Method 1: UV Tool Installation (Recommended for MCP usage)

This method installs the server as a standalone tool, ideal for use with Claude Desktop or other MCP clients.

# Install directly from source
uv tool install . --force --reinstall

# Or clone first, then install
git clone https://github.com/your-username/atlassian-jira-mcp-server
cd atlassian-jira-mcp-server
uv tool install . --force --reinstall

Test the installation:

# Should show environment variable requirements
atlassian-jira-mcp-server

Method 2: Virtual Environment Installation (Development)

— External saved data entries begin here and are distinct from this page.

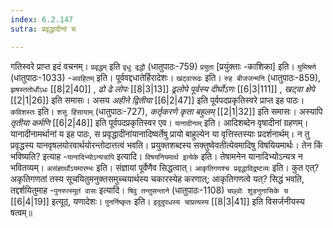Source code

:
 ```yaml
---
index: 6.2.147
sutra: प्रवृद्धादीनां च

---
```

   गतिस्वरे प्राप्त इदं वचनम्। `प्रवृद्धम्` इति `वृधु वृद्धौ` (धातुपाठः-759) `प्रयुता` [प्रयुंक्ताः -काशिका] इति। `युमिश्रणे` (धातुपाठः-1033) -`अवहितम्` इति। पूर्ववद्दधातेर्हिरादेशः। `खट्वारूढः` इति। `रुह बीजजन्मनि` (धातुपाठः-859), `झषस्ततोर्धोऽधः`  [[8|2|40]] , _ढो ढे लोपः_ [[8|3|13]]  _ढ्रलोपे पूर्वस्य दीर्घोऽणः_ [[6|3|111]] , _खट्वा क्षेपे_ [[2|1|26]]  इति समासः। असय _अहीने द्वितीया_ [[6|2|47]]  इति पूर्वपदप्रकृतिस्वरे प्राप्त इह पाठः। `कविशस्तः` इति। `शसु हिंसायाम्` (धातुपाठः-727), _कर्तृकरणे कृता बहुलम्‌_ [[2|1|32]]  इति समासः। अस्यापि _तृतीया कर्मणि_ [[6|2|48]]  इति पूर्वपदप्रकृतिस्वर एव। `यानादीनाम्` इति। आदिशब्देन वृषादीनां ग्रहणम्। यानादीनामर्थानां य इह पाठः, स प्रवृद्धादीनांयानादिष्वर्तेषु प्रायो बाहुल्येन या वृत्तिस्तस्याः प्रदर्शनार्थम्। न तु प्रवृद्धस्य यानवृषलयोरवार्थयोरन्तोदात्तत्वं भवति। प्रयुक्तशब्दस्य सक्तुष्वेवतीत्येवमादिषु विषयियमार्थः। तेन किं भविष्यति? इत्याह -`यानादिभ्योऽन्यत्रापि` इत्यादि। `विषयनियमार्थ इत्येके` इति। तेषामनेन यानादिभ्योऽन्यत्र न भवितव्यम्। `असंज्ञार्थोऽयमारम्भः` इति। संज्ञायां पूर्वेणैव सिद्धत्वात्। `आकृतिगणश्च प्रवृद्धादिद्र्रष्टव्यः` इति। कुत एत्? अकृतिगणतां तस्य सूचयितुमनुक्तसमुच्चयार्थस्य चकारस्येह करणात्; आकृतिगणत्वे यत्? सिद्धं भवति, तद्दर्शयितुमाह -`पुनरुत्स्यूतं वासः` इत्यादि। `षिवु तन्तुसन्ताने` (धातुपाठः-1108) `चछ्वोः शूडनुनासिके च`  [[6|4|19]]  इत्यूठ्, यणादेशः। `पुनर्निष्कृतः` इति। `इदुदुपधस्य चाप्रत्यस्य`  [[8|3|41]]  इति विसर्जनीयस्य षत्वम्॥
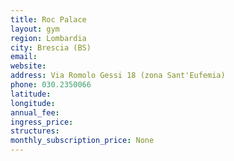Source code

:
 ```yaml
---
title: Roc Palace
layout: gym
region: Lombardia
city: Brescia (BS)
email: 
website: 
address: Via Romolo Gessi 18 (zona Sant'Eufemia)
phone: 030.2350066
latitude: 
longitude: 
annual_fee: 
ingress_price: 
structures: 
monthly_subscription_price: None
---
```


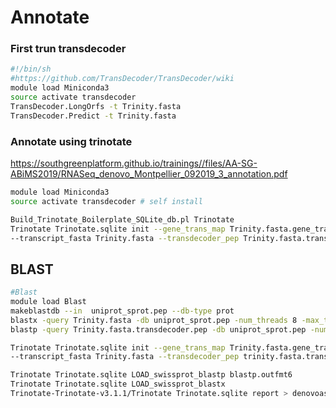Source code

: # Annotate

### First trun transdecoder

```bash
#!/bin/sh
#https://github.com/TransDecoder/TransDecoder/wiki
module load Miniconda3
source activate transdecoder
TransDecoder.LongOrfs -t Trinity.fasta
TransDecoder.Predict -t Trinity.fasta
```


### Annotate using trinotate

https://southgreenplatform.github.io/trainings//files/AA-SG-ABiMS2019/RNASeq_denovo_Montpellier_092019_3_annotation.pdf

```bash
module load Miniconda3
source activate transdecoder # self install

Build_Trinotate_Boilerplate_SQLite_db.pl Trinotate
Trinotate Trinotate.sqlite init --gene_trans_map Trinity.fasta.gene_trans_map \
--transcript_fasta Trinity.fasta --transdecoder_pep Trinity.fasta.transdecoder.pep
```


## BLAST

```bash
#Blast
module load Blast
makeblastdb --in  uniprot_sprot.pep --db-type prot
blastx -query Trinity.fasta -db uniprot_sprot.pep -num_threads 8 -max_target_seqs 1 -outfmt 6 -evalue 1e-3 > blastx.outfmt6
blastp -query Trinity.fasta.transdecoder.pep -db uniprot_sprot.pep -num_threads 8 -max_target_seqs 1 -outfmt 6 -evalue 1e-3 > blastp.outfmt6
```


```bash
Trinotate Trinotate.sqlite init --gene_trans_map Trinity.fasta.gene_trans_map \
--transcript_fasta Trinity.fasta --transdecoder_pep trinity.fasta.transdecoder.pep

Trinotate Trinotate.sqlite LOAD_swissprot_blastp blastp.outfmt6
Trinotate Trinotate.sqlite LOAD_swissprot_blastx
Trinotate-Trinotate-v3.1.1/Trinotate Trinotate.sqlite report > denovoassembly_annotation_report.xls
```



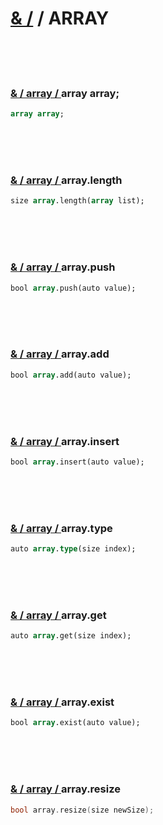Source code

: # [& /](#)  / ARRAY 

<br>
<br>
<br>

### [& / array / ](#) array array;

<!--- ### array array; --->
 
```pascal  
array array; 

```

<br>
<br>
<br>

### [& / array / ](#) array.length 

<!--- ### array.length  --->

```pascal
size array.length(array list);
```

<br>
<br>
<br>

### [& / array / ](#) array.push

<!--- ### array.push  --->

```pascal
bool array.push(auto value);
```

<br>
<br>
<br>

### [& / array / ](#) array.add

<!--- ### array.add  --->

```pascal
bool array.add(auto value);
```

<br>
<br>
<br>

### [& / array / ](#) array.insert

<!--- ### array.insert  --->

```pascal
bool array.insert(auto value);
```

<br>
<br>
<br>

### [& / array / ](#) array.type 

<!--- ### array.type  --->

```pascal
auto array.type(size index);
```

<br>
<br>
<br>

### [& / array / ](#) array.get

<!--- ### array.get  --->

```pascal
auto array.get(size index);
```

<br>
<br>
<br>

### [& / array / ](#) array.exist

<!--- ### array.exist  --->

```pascal 
bool array.exist(auto value);
```

<br>
<br>
<br>

### [& / array / ](#) array.resize 

<!--- ### array.resize  --->

```c
bool array.resize(size newSize);
```

<br>
<br>
<br>




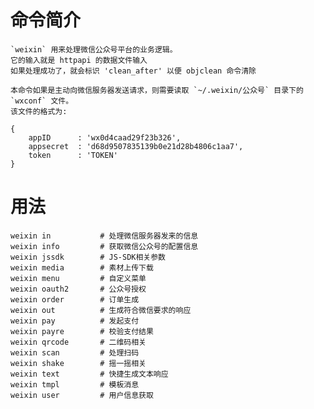 # 命令简介 

    `weixin` 用来处理微信公众号平台的业务逻辑。
    它的输入就是 httpapi 的数据文件输入
    如果处理成功了，就会标识 'clean_after' 以便 objclean 命令清除
    
    本命令如果是主动向微信服务器发送请求，则需要读取 `~/.weixin/公众号` 目录下的 `wxconf` 文件。
    该文件的格式为:
    
    {
    	appID      : 'wx0d4caad29f23b326',
    	appsecret  : 'd68d9507835139b0e21d28b4806c1aa7',
    	token      : 'TOKEN'
    }

用法
=======

```
weixin in           # 处理微信服务器发来的信息
weixin info         # 获取微信公众号的配置信息
weixin jssdk        # JS-SDK相关参数
weixin media        # 素材上传下载
weixin menu         # 自定义菜单
weixin oauth2       # 公众号授权
weixin order        # 订单生成
weixin out          # 生成符合微信要求的响应
weixin pay          # 发起支付
weixin payre        # 校验支付结果
weixin qrcode       # 二维码相关
weixin scan         # 处理扫码
weixin shake        # 摇一摇相关
weixin text         # 快捷生成文本响应
weixin tmpl         # 模板消息
weixin user         # 用户信息获取
```
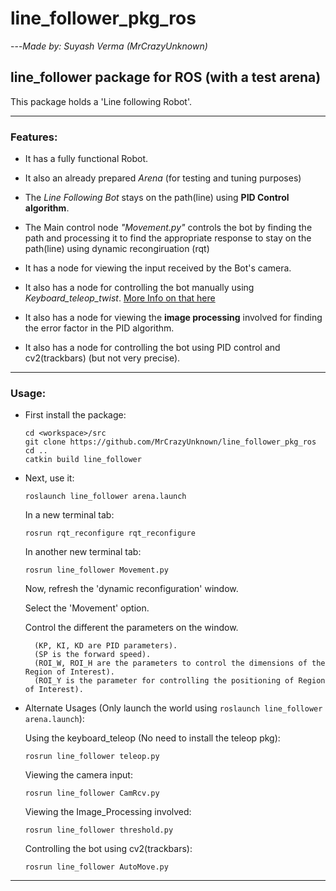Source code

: # line_follower_pkg_ros
---_Made by: Suyash Verma (MrCrazyUnknown)_
## line_follower package for ROS (with a test arena)

This package holds a 'Line following Robot'.

---
### Features:

- It has a fully functional Robot.

- It also an already prepared _Arena_ (for testing and tuning purposes)

- The _Line Following Bot_ stays on the path(line) using **PID Control algorithm**.

- The Main control node _"Movement.py"_ controls the bot by finding the path and processing it to find the appropriate response to stay on the path(line) using dynamic recongiruation (rqt)

- It has a node for viewing the input received by the Bot's camera.

- It also has a node for controlling the bot manually using _Keyboard_teleop_twist_. [More Info on that here](https://github.com/MrCrazyUnknown/keyboard_teleop_twist "Keyboard_twist_teleop")

- It also has a node for viewing the **image processing** involved for finding the error factor in the PID algorithm.

- It also has a node for controlling the bot using PID control and cv2(trackbars) (but not very precise).

---

### Usage:

- First install the package:
    ```linux shell
    cd <workspace>/src
    git clone https://github.com/MrCrazyUnknown/line_follower_pkg_ros
    cd ..
    catkin build line_follower
    ```
    
- Next, use it:
    ```linux shell
    roslaunch line_follower arena.launch
    ```
    In a new terminal tab:
    ```linux shell
    rosrun rqt_reconfigure rqt_reconfigure
    ```
    In another new terminal tab:
    ```linux shell
    rosrun line_follower Movement.py
    ```
    Now, refresh the 'dynamic reconfiguration' window.
    
    Select the 'Movement' option.
    
    Control the different the parameters on the window.
    
        (KP, KI, KD are PID parameters).
        (SP is the forward speed).
        (ROI_W, ROI_H are the parameters to control the dimensions of the Region of Interest).
        (ROI_Y is the parameter for controlling the positioning of Region of Interest).
    
- Alternate Usages (Only launch the world using `roslaunch line_follower arena.launch`):

    Using the keyboard_teleop (No need to install the teleop pkg):
    ```linux shell
    rosrun line_follower teleop.py
    ```
    
    Viewing the camera input:
    ```linux shell
    rosrun line_follower CamRcv.py
    ```
    
    Viewing the Image_Processing involved:
    ```linux shell
    rosrun line_follower threshold.py
    ```
    
    Controlling the bot using cv2(trackbars):
    ```linux shell
    rosrun line_follower AutoMove.py
    ```
    
---
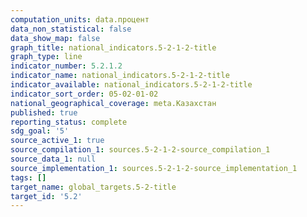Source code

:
 ```yaml
---
computation_units: data.процент
data_non_statistical: false
data_show_map: false
graph_title: national_indicators.5-2-1-2-title
graph_type: line
indicator_number: 5.2.1.2
indicator_name: national_indicators.5-2-1-2-title
indicator_available: national_indicators.5-2-1-2-title
indicator_sort_order: 05-02-01-02
national_geographical_coverage: meta.Казахстан
published: true
reporting_status: complete
sdg_goal: '5'
source_active_1: true
source_compilation_1: sources.5-2-1-2-source_compilation_1
source_data_1: null
source_implementation_1: sources.5-2-1-2-source_implementation_1
tags: []
target_name: global_targets.5-2-title
target_id: '5.2'
---
```


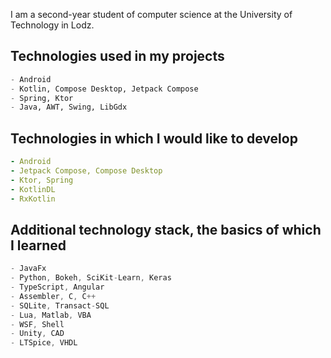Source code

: I am a second-year student of computer science at the University of Technology in Lodz.
  
## Technologies used in my projects
```python
- Android
- Kotlin, Compose Desktop, Jetpack Compose
- Spring, Ktor
- Java, AWT, Swing, LibGdx
```

## Technologies in which I would like to develop
```yaml
- Android
- Jetpack Compose, Compose Desktop
- Ktor, Spring
- KotlinDL
- RxKotlin
```

## Additional technology stack, the basics of which I learned
```kotlin
- JavaFx
- Python, Bokeh, SciKit-Learn, Keras
- TypeScript, Angular
- Assembler, C, C++
- SQLite, Transact-SQL
- Lua, Matlab, VBA
- WSF, Shell
- Unity, CAD
- LTSpice, VHDL
```
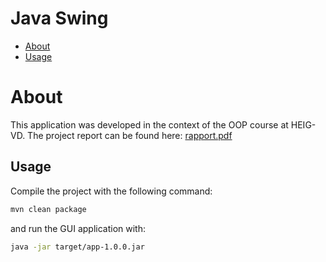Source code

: # Java Swing

- [About](#about)
- [Usage](#usage)

# About

This application was developed in the context of the OOP course at HEIG-VD. The
project report can be found here: [rapport.pdf](./docs/rapport.pdf)

## Usage

Compile the project with the following command:

```bash
mvn clean package
```

and run the GUI application with:

```bash
java -jar target/app-1.0.0.jar
```
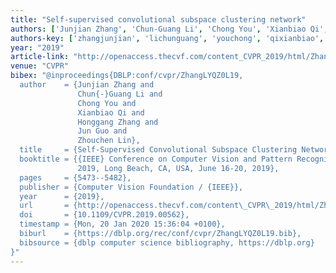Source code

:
 ```yaml
---
title: "Self-supervised convolutional subspace clustering network"
authors: ['Junjian Zhang', 'Chun-Guang Li', 'Chong You', 'Xianbiao Qi', 'Honggang Zhang', 'Jun Guo 0002', 'Zhouchen Lin']
authors-key: ['zhangjunjian', 'lichunguang', 'youchong', 'qixianbiao', 'zhanghonggang', 'guojun', 'linzhouchen']
year: "2019"
article-link: "http://openaccess.thecvf.com/content_CVPR_2019/html/Zhang_Self-Supervised_Convolutional_Subspace_Clustering_Network_CVPR_2019_paper.html"
venue: "CVPR"
bibex: "@inproceedings{DBLP:conf/cvpr/ZhangLYQZ0L19,
  author    = {Junjian Zhang and
               Chun{-}Guang Li and
               Chong You and
               Xianbiao Qi and
               Honggang Zhang and
               Jun Guo and
               Zhouchen Lin},
  title     = {Self-Supervised Convolutional Subspace Clustering Network},
  booktitle = {{IEEE} Conference on Computer Vision and Pattern Recognition, {CVPR}
               2019, Long Beach, CA, USA, June 16-20, 2019},
  pages     = {5473--5482},
  publisher = {Computer Vision Foundation / {IEEE}},
  year      = {2019},
  url       = {http://openaccess.thecvf.com/content\_CVPR\_2019/html/Zhang\_Self-Supervised\_Convolutional\_Subspace\_Clustering\_Network\_CVPR\_2019\_paper.html},
  doi       = {10.1109/CVPR.2019.00562},
  timestamp = {Mon, 20 Jan 2020 15:36:04 +0100},
  biburl    = {https://dblp.org/rec/conf/cvpr/ZhangLYQZ0L19.bib},
  bibsource = {dblp computer science bibliography, https://dblp.org}
}"
---
```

For development or when you need to run the server directly:

git clone https://github.com/your-username/atlassian-jira-mcp-server
cd atlassian-jira-mcp-server

# Create and activate virtual environment
python3 -m venv .venv
source .venv/bin/activate  # On Windows: .venv\Scripts\activate

# Install in development mode
pip install -e .

Method 3: Direct pip Installation

Note: If you get "externally managed environment" errors, use Method 1 or 2 instead.

pip install -e .

Environment Configuration

  1. Create environment file:

    cp .env.example .env
    
  2. Edit .env with your Jira credentials:

    JIRA_BASE_URL=https://your-domain.atlassian.net
    JIRA_USERNAME=your-email@domain.com
    JIRA_API_TOKEN=your-api-token
    JIRA_DEFAULT_PROJECT=PROJ  # Optional
    
  3. Test configuration:

    # With virtual environment
    source .venv/bin/activate
    python test_server.py
    
    # With uv tool installation
    JIRA_BASE_URL=https://your-domain.atlassian.net \
    JIRA_USERNAME=your-email@domain.com \
    JIRA_API_TOKEN=your-api-token \
    atlassian-jira-mcp-server
    

Usage

Running the Server

With UV Tool Installation

atlassian-jira-mcp-server

With Virtual Environment

source .venv/bin/activate
python server.py
# or
atlassian-jira-mcp-server

Development Workflow

After making code changes:

# Reinstall with uv tool
uv tool uninstall atlassian-jira-mcp-server && uv tool install . --reinstall

# Or with virtual environment
source .venv/bin/activate
pip install -e .

Connecting with Claude Desktop

Option 1: Install as Package (Recommended)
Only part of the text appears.